Postby happyroman » Sat Jul 22, 2017 10:22 am

timothy42b wrote:
Alex C wrote:
Mr. Jacobs always taught for functionality to make music. If there was something the student could not do, find a way to fix the problem, always concentrating on the functional goal. Very few things were ever broken down into "mechanical" issues. .


I'm not sure how true that really is, though.

We tend to see what fits our preconceived notions.

I had always thought Jacobs taught only "song and wind." But I watched one of his youtube videos, and I was startled to see him addressing mechanics. I didn't know he did that.

Probably he used a functional approach with students who needed it, and a different approach with others. I'm just guessing, never met him. Most students do better functionally, especially the naturals, who are what he's more likely to have seen at his level. Others don't.


Jacobs treated every student as an individual, so his approach with one student may differ substantially from his approach with another. This is why there is no true "Jacobs Method" and probably why he never wrote an instruction book. But, if you read the various books that have been written about him and his teaching methods, you can glean some insight into his overarching concepts, which can be summarized as "Song and Wind."

Another excellent resource into his teaching methods are the interview videos that Mike Grose has posted on his YouTube site, TubaPeopleTV. He has interviewed over 100 Jacobs students about their experiences in Jacobs' studio, and while there are many differences, there are definitely many similarities in his approach.

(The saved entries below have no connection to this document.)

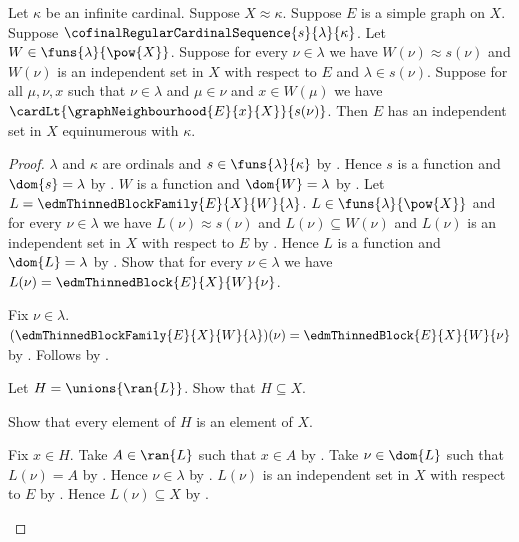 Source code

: \begin{theorem}\label{singular_selected_blocks_assemble}
    Let $\kappa$ be an infinite cardinal.
    Suppose $X\approx\kappa$.
    Suppose $E$ is a simple graph on $X$.
    Suppose $\cofinalRegularCardinalSequence{s}{\lambda}{\kappa}$.
    Let $W\in\funs{\lambda}{\pow{X}}$.
    Suppose for every $\nu\in\lambda$ we have
        $W(\nu)\approx s(\nu)$ and
        $W(\nu)$ is an independent set in $X$ with respect to $E$ and
        $\lambda\in s(\nu)$.
    Suppose for all $\mu,\nu,x$ such that $\nu\in\lambda$ and
        $\mu\in\nu$ and $x\in W(\mu)$ we have
        $\cardLt{\graphNeighbourhood{E}{x}{X}}{s(\nu)}$.
    Then $E$ has an independent set in $X$ equinumerous with $\kappa$.
\end{theorem}
\begin{proof}
    $\lambda$ and $\kappa$ are ordinals and
        $s\in\funs{\lambda}{\kappa}$ by
        .
    Hence $s$ is a function and $\dom{s}=\lambda$ by
        .
    $W$ is a function and $\dom{W}=\lambda$ by
        .
    Let $L=\edmThinnedBlockFamily{E}{X}{W}{\lambda}$.
    $L\in\funs{\lambda}{\pow{X}}$ and
        for every $\nu\in\lambda$ we have
            $L(\nu)\approx s(\nu)$ and $L(\nu)\subseteq W(\nu)$ and
            $L(\nu)$ is an independent set in $X$ with respect to $E$ by
        .
    Hence $L$ is a function and $\dom{L}=\lambda$ by
        .
    Show that for every $\nu\in\lambda$ we have
        $L(\nu)=\edmThinnedBlock{E}{X}{W}{\nu}$.
    \begin{subproof}
        Fix $\nu\in\lambda$.
        $(\edmThinnedBlockFamily{E}{X}{W}{\lambda})(\nu)
            =\edmThinnedBlock{E}{X}{W}{\nu}$ by
            .
        Follows by \auto.
    \end{subproof}
    Let $H=\unions{\ran{L}}$.
    Show that $H\subseteq X$.
    \begin{subproof}
        Show that every element of $H$ is an element of $X$.
        \begin{subproof}
            Fix $x\in H$.
            Take $A\in\ran{L}$ such that $x\in A$ by
                .
            Take $\nu\in\dom{L}$ such that $L(\nu)=A$ by
                .
            Hence $\nu\in\lambda$ by \auto.
            $L(\nu)$ is an independent set in $X$ with respect to $E$ by
                \auto.
            Hence $L(\nu)\subseteq X$ by .

\end{subproof}
\end{subproof}
\end{proof}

You mention that you watched one video and were startled to see that he was "addressing mechanics." I would be interested to know which video you watched so I can understand what you mean by mechanics.

In many masterclass situations, he would identify that the student was doing something prejudicial with his breathing, limiting his ability to produce the song aspect. In those situations, he would often exercise the student in order to free up the breathing process, many times using some of his homemade breathing devices. But even then, he was having the student focus on the goal and not on the muscles. He wanted the student to focus on moving large quantities of air in and out of the mouth while their attention was on a ball in a tube or a needle on a gauge.

At any rate, the mental focus of singing in the head while playing was absolutely the most important thing he wanted the student to do.

Finally, these comments about Jacobs are not based on preconceived notions, but rather on my personal experiences in Mr. Jacobs studio. I'm pretty sure that goes for Alex, too. Correct me if I am wrong, but I believe that Alex also studied with Jacobs personally.